On 10/30/2018 11:32 AM, 'Paulo Matos' via Racket Users wrote:
I have quite a few large files that I want to gzip to a single file
(without an intermediate concatenation) and then later gunzip.

I don't think you can do that - at least not without other software.  gzip/gunzip are meant to work only with a single file. gzip is a compression format, not an archive format - the compressed stream is assumed to contain a single object, it has no index or other metadata to handle multiple objects.  Typically you would tar the files and then zip the tar.

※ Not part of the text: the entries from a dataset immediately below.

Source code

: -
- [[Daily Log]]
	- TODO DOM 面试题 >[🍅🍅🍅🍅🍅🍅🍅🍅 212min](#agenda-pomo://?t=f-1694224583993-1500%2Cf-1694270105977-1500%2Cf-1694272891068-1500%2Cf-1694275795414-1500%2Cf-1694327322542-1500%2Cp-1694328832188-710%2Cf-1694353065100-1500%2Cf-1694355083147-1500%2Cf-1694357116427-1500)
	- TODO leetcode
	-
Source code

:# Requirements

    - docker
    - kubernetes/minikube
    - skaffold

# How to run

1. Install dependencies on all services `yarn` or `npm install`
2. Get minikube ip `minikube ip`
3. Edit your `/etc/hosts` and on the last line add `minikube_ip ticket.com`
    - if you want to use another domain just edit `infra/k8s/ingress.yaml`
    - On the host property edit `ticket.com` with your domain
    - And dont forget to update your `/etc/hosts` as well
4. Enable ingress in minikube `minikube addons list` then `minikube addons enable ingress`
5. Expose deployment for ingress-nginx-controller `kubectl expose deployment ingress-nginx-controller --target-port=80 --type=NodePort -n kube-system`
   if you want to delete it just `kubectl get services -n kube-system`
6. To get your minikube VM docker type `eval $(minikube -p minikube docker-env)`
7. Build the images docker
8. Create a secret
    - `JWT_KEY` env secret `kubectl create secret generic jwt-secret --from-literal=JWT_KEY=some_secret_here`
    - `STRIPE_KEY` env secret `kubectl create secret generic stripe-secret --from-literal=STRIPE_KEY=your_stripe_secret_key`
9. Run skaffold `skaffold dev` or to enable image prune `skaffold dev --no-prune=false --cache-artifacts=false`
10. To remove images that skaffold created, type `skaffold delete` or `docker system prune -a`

Interestingly the gunzipping is blocking on a read-line. I wonder if
this is because I cannot use gzip-through-ports the way I am doing it or
if there's a bug somewhere.

Generate 3 files with:
$ base64 /dev/urandom | head -c 1000000 > foo3
$ base64 /dev/urandom | head -c 1000000 > foo2
$ base64 /dev/urandom | head -c 1000000 > foo1

Now run the code:
#lang racket

(require file/gzip

(define paths '("foo1" "foo2" "foo3"))

;; compress
(printf "compressing~n")
(call-with-atomic-output-file "foo.gz"
   (lambda (op p)
     (for ([f (in-list paths)])
       (call-with-input-file f
         (lambda (i) (gzip-through-ports i op #false (current-seconds)))
         #:mode 'binary))))

;; decompress
(printf "decompressing~n")
(define-values (in out) (make-pipe))
    (call-with-input-file "foo.gz"
      (lambda (cin)
        (gunzip-through-ports cin out))
      #:mode 'binary))))
(call-with-atomic-output-file "foo.txt"
   (lambda (op p)
     (let loop ([l (read-line in)])
       (unless (eof-object? l)
         (write l op)
         (loop (read-line in))))))


This is going to block in a read-line, and I have a suspicion that it
blocks at the end of a compressed file. Is there a reason for it
blocking? Note that if you `zcat foo.gz | less` you can see the whole
file, so I am suspicious that something might be wrong with

Any suggestions to improve this?


I think you can recover by closing the port when gunzip finishes, but in this case you will only receive the 1st file  - additional files will be lost.  If you want to send multiple objects in the same stream, you need to use some protocol to delimit them.  I'm not sure how [or if] you can duplicate the port to gunzip-through-ports,  but you can read the port yourself and pass the data to gunzip.